The other mom stared at me a little bit strangely, nodding her head. I think she really had no idea what to say. She said, “Ok, interesting. What exactly do you mean by body safety?I then began to share with her about how sexual abuse is so common these days and how I want to do everything I can to prevent my kids from being sexually abused or molested and so instead of just trying to guess who might be a potential abuser and who might not {because it could be anyone}, I just choose to have the conversation with everyone. I tell her that I like to know who is going to be home when he is there for a playdate {father, sibling, other friends etc}, where will they be playing, what does supervision look like, and so on. I also share with her that my son has some body safety rules that help to guide his choices about his body and interactions with others, and I give her a heads up that he might mention his body safety rules. I then go on to share our rules around body safety with the mom {mentioned here in the post: Why We Dont Keep Secrets In Our House and sourced from the Parenting Safe Children Workshop and the book, Off Limits by Sandy K. Wurtele, Ph.D. and Feather Berkower, MSW}. She asks me more questions, mostly about what else we do for sexual abuse prevention. At this point, all nervousness on my part has subsided, and I tell her that my husband and I have these conversations with anyone who will be with our sons and we ask questions about sexual abuse prevention to schools we are looking at and any other organization whose employees might be supervising our kids. She thanks me for talking with her about this {seriously, Im not making it up} and thats that. Exhale.

I have yet to have a parent respond to me in anger or accuse me of suggesting they might abuse my child. They may think that, but no one has ever said it to me. And after the initial awkwardness has run its course, Ive found the conversations to be more connecting than anything else. After all, as parents, we want to do our best to protect our kids, right?
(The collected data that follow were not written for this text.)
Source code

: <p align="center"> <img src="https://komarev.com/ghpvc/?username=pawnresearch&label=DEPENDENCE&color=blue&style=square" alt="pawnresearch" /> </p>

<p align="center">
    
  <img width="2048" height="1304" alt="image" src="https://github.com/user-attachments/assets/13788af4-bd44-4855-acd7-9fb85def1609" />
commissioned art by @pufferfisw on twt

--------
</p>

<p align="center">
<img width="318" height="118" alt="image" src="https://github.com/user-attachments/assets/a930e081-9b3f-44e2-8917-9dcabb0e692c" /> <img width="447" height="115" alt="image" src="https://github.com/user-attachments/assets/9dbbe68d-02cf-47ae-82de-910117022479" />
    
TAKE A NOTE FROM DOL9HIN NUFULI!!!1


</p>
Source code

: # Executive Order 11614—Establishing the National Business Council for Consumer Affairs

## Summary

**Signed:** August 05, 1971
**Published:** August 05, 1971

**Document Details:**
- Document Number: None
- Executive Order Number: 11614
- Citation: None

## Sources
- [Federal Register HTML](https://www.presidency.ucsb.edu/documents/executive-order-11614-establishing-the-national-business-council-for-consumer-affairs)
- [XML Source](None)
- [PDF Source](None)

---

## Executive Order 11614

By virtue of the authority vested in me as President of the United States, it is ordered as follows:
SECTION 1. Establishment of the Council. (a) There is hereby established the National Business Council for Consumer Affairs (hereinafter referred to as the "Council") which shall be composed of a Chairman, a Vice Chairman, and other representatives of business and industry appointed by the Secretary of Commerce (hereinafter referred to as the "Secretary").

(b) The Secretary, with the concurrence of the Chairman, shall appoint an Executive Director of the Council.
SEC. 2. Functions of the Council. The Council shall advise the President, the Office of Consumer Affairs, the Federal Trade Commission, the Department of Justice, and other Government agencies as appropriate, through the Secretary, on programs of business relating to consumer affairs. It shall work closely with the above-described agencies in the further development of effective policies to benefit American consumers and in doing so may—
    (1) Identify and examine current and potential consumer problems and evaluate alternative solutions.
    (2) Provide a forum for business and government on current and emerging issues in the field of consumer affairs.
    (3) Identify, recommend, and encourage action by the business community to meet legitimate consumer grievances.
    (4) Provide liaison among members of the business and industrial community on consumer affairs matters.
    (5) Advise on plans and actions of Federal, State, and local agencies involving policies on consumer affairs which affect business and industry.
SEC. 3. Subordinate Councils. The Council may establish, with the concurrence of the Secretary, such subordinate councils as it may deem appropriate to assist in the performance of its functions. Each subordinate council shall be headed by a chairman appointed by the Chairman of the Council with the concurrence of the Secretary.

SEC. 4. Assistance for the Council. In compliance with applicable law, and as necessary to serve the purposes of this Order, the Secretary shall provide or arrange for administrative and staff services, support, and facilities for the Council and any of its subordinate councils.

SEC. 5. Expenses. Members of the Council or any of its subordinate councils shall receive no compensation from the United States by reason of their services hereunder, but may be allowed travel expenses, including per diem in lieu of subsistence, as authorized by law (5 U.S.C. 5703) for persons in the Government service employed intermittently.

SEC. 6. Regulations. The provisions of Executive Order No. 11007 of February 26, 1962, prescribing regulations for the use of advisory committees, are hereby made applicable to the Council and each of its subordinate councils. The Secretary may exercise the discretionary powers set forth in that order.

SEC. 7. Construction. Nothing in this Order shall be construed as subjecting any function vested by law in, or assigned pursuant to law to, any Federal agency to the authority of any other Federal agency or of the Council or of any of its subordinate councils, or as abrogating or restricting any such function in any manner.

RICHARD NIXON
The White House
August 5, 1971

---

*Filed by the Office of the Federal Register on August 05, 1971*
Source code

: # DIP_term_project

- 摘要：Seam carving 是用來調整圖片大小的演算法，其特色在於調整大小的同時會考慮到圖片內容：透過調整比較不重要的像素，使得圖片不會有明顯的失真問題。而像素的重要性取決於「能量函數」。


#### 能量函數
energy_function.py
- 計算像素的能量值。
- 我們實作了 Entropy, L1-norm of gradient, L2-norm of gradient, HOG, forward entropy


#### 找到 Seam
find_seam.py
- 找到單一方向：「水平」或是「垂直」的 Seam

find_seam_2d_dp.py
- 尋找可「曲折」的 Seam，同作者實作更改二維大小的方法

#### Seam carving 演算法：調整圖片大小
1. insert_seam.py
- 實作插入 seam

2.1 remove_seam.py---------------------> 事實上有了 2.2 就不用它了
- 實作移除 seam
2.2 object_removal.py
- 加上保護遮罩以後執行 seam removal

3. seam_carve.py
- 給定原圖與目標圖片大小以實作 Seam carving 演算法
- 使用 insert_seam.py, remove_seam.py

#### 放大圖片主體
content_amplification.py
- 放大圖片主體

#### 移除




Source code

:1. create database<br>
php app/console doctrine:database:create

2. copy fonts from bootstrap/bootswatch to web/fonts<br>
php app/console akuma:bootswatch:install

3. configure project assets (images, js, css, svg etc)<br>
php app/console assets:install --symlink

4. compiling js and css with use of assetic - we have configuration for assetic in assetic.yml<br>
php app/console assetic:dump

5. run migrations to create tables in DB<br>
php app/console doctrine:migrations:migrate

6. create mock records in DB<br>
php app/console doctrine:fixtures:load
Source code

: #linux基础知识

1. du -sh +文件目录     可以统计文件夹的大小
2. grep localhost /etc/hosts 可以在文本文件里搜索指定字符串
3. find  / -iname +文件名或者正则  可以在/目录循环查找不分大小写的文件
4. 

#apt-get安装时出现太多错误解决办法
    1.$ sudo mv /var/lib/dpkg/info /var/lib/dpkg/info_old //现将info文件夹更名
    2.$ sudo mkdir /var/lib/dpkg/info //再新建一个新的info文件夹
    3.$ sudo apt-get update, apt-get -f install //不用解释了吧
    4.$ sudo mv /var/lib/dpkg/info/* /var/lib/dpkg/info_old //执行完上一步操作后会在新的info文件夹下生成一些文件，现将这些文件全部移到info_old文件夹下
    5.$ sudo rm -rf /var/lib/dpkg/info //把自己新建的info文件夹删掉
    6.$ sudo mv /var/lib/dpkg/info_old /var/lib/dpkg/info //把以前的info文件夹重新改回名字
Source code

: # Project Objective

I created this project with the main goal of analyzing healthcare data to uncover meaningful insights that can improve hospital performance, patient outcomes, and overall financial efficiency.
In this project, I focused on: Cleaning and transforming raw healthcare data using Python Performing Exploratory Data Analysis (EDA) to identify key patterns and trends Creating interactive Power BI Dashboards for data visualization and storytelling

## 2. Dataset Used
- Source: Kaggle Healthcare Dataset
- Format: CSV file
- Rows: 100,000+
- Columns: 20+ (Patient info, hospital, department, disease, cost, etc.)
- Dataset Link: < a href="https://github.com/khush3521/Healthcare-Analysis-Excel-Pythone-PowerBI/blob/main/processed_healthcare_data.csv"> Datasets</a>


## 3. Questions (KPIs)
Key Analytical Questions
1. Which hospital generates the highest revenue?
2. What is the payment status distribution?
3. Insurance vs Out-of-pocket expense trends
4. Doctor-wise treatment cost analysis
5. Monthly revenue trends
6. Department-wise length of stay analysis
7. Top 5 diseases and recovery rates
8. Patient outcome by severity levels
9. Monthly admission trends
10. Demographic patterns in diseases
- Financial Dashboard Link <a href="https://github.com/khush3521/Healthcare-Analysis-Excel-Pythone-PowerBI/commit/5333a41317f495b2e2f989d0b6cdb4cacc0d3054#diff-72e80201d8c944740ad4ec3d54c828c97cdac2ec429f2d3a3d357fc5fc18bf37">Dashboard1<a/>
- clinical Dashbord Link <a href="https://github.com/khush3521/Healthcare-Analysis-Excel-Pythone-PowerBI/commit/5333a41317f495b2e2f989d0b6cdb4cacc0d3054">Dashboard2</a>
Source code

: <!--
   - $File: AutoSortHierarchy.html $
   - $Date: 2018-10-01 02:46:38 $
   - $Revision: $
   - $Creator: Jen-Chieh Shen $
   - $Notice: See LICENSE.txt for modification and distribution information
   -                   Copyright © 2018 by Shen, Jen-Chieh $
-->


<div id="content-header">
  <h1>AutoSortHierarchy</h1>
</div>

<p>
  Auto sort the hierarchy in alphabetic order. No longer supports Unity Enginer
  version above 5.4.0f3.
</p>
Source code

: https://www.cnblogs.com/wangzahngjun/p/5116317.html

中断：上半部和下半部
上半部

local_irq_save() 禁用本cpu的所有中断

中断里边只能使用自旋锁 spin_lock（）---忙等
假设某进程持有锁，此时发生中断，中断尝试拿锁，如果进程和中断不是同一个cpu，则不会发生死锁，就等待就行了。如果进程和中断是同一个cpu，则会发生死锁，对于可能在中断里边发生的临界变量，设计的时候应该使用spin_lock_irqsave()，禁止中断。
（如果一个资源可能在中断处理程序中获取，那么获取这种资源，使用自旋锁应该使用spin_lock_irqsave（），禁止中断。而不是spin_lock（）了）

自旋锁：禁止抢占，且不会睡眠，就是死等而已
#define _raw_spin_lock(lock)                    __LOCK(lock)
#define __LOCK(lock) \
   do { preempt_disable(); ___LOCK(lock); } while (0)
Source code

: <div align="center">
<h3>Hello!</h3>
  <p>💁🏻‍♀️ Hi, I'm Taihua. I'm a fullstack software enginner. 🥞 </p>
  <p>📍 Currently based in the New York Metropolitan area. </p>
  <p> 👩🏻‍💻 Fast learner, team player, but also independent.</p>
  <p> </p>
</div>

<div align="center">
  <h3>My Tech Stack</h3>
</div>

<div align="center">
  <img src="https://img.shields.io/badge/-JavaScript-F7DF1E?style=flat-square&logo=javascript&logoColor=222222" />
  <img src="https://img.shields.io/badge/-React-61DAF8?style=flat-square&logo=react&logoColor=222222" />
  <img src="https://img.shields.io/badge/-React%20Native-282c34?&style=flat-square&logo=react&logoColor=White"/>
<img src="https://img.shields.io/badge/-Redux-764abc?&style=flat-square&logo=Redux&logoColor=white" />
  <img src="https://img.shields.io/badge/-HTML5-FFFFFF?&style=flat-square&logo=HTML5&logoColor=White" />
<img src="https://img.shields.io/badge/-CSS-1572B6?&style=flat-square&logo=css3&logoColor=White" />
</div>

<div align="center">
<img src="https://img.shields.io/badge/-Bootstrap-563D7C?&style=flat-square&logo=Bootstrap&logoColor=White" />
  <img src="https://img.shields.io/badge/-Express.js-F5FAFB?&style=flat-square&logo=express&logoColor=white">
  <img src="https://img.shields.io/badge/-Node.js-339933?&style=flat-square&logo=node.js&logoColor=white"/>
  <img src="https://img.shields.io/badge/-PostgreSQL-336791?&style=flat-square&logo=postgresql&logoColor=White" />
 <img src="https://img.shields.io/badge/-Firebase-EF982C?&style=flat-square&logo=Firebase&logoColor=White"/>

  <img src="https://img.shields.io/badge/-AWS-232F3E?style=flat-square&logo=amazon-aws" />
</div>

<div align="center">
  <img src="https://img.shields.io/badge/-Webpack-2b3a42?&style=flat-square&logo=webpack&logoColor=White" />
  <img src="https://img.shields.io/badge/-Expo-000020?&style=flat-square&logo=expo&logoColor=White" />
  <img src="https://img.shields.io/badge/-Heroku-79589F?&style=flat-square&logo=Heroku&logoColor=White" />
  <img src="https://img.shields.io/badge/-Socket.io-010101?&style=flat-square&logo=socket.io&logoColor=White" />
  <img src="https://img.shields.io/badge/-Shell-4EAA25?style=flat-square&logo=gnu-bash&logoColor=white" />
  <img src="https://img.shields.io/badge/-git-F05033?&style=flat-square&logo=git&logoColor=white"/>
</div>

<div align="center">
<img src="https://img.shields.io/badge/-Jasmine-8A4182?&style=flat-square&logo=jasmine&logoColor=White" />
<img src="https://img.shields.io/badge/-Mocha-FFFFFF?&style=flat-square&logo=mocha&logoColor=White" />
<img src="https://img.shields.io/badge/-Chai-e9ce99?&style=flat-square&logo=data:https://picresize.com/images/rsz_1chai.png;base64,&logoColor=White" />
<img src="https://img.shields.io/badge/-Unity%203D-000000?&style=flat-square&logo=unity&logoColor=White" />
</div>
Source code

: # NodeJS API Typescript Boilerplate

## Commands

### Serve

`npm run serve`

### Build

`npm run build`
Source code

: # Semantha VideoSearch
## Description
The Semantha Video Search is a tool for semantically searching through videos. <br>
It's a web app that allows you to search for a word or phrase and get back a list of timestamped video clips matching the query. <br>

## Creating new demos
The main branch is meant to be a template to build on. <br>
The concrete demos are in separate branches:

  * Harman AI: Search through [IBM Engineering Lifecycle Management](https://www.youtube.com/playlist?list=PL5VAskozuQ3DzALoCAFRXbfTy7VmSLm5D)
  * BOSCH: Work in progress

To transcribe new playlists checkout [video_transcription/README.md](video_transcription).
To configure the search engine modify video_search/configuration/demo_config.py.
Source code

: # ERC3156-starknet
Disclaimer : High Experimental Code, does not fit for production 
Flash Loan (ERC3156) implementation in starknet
So, just like I hope that I can do enough prevention on my sons behalf so that he never has to use his Epi-pen for an allergic reaction, so too do I hope to do whatever prevention it takes so that my son never has to put his body safety rules into play. Yes, I want to empower my kids with their body safety rules, but the responsibility of prevention falls first and foremost on me, the parent. So, this is why I believe that these conversations {with anyone who supervises my children}, are worth every ounce of awkwardness and discomfort that may arise.